Come nel viaggio nei quattro mondi alchemici dellʼEndimione di John Keats Stefano Sanchini si conferma come una delle ultime voci orfiche di cui il nostro ferito, addormentato, traumatizzato paese boschivo di fiumi e neve possa ancora dissetarsi. Perché un paese, la sua terra di pietre, ha lunga pazienza. Come la terra dei Navajo, onirica ed estesa, che ancora attende con la pazienza dei millenni il ritorno delle tribù native e delle loro canzoni. Così il nostro bosco italiano, abitato da tanta umanità rappresa e infelice in una nevrosi che fu borghese ed industriale ed oggi non è più neppure ciò che un tempo fu, ma solo il rantolo cieco di una vita impazzita sotto il crollo delle sue forme sociali precedenti. I vasti boschi attendono il ritorno dei poeti e dei mistici, dopo lʼepoca volgare dei letterati e dei cardinali.

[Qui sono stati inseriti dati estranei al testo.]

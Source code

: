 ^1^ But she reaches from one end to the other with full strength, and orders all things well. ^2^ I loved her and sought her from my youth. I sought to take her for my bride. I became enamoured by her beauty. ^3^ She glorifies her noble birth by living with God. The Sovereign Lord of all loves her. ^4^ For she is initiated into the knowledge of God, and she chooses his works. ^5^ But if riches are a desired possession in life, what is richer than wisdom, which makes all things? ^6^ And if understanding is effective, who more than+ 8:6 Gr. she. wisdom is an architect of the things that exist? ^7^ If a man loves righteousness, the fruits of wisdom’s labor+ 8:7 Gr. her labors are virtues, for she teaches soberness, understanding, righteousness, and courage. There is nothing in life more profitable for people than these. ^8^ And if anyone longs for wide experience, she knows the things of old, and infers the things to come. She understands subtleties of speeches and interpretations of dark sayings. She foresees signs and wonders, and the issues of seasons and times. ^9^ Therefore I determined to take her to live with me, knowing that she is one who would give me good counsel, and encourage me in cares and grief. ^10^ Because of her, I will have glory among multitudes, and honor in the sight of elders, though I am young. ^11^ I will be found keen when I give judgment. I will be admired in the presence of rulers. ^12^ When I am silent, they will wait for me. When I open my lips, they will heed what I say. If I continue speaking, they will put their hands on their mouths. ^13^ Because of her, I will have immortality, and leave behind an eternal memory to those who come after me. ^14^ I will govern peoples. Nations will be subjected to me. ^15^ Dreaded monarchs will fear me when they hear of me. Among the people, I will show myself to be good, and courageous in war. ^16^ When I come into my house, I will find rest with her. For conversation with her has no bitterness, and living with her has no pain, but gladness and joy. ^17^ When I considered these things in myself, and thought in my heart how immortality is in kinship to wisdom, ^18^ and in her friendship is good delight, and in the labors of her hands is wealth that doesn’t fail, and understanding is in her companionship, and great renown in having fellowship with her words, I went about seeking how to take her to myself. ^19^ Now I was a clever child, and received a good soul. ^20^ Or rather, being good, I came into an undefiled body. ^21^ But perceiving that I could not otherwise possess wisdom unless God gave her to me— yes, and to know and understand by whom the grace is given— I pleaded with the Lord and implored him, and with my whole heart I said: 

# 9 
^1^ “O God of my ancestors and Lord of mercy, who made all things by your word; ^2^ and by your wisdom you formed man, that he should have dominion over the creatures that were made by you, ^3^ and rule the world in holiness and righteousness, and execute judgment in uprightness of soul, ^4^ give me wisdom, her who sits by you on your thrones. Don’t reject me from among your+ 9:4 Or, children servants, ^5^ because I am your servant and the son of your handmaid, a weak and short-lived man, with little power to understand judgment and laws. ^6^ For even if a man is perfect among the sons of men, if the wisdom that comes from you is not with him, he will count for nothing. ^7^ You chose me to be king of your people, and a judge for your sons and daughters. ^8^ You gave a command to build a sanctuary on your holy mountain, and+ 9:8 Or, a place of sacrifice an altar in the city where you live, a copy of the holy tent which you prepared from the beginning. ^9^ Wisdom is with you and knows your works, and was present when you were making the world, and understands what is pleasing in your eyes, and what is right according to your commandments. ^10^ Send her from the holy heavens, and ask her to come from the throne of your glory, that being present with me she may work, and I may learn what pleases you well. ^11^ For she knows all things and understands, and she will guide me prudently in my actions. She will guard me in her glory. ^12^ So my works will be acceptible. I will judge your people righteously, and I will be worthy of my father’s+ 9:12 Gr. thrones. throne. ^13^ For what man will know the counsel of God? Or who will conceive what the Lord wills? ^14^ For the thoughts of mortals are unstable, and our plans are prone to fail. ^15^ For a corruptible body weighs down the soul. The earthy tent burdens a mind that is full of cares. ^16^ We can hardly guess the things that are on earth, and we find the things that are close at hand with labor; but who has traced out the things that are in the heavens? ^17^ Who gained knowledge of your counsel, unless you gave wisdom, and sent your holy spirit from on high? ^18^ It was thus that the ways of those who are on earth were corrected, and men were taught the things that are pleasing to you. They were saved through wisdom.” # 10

Di tanto in tanto dunque, un monaco eretico e visionario, della famiglia dei Roberto Roversi o dei Jim Morrison, porta un poco di sollievo a questo cielo stellato come un lupo che ulula solitario sul monte e in quellʼululato egli dice al mondo che la vita è ancora in vita e che qualcuno sta ancora aspettando e che i grandi spiriti del Sud faranno ritorno.
Il viaggio è pieno di luce. Il primo verso già lo illumina: “fuoco”, “luce”. E tutto è quadro. E tutto è sogno. Un sogno più reale dellʼirreale realtà quotidiana. Un sogno in cui il lettore è già trasceso, deposte le maschere dei ruoli storici, in esistenza. Non più individuo socializzato ma corpo in vita. Egli riprende così il cammino, la “rotta”. Assieme a lui è il poeta, ma il poeta non è lʼautore Stefano Sanchini, poiché lʼautore è colui che sogna la voce e la trascrive. Vale cioè a dire che anche la voce poetica è una voce trascesa: “Non è vaga lʼipotesi / che lʼanima torni nei luoghi / in cui fu secoli prima / nella stessa sostanza e principio / ma nella forma che il tempo trasforma”. Questa voce sa più di quanto lʼautore conosca. Se ricongiungersi, nella sapienza degli antichi greci, era infatti lʼatto del “ricordare”, la voce di questo poema “ricorda”. E siamo noi, lettore ed autore assieme, a bere dalla fontana di Mnemosine prima di iniziarci a una comune avventura in cui chi guida è anche colui che segue, voce che rivela e primo ascolto di sé stessa, fratelli a seguire i passi di una rivelazione altra. Eccoci dunque qui. Perché “Il nostro sentire ci ha fatto incontrare”, di fronte alle porte del villaggio.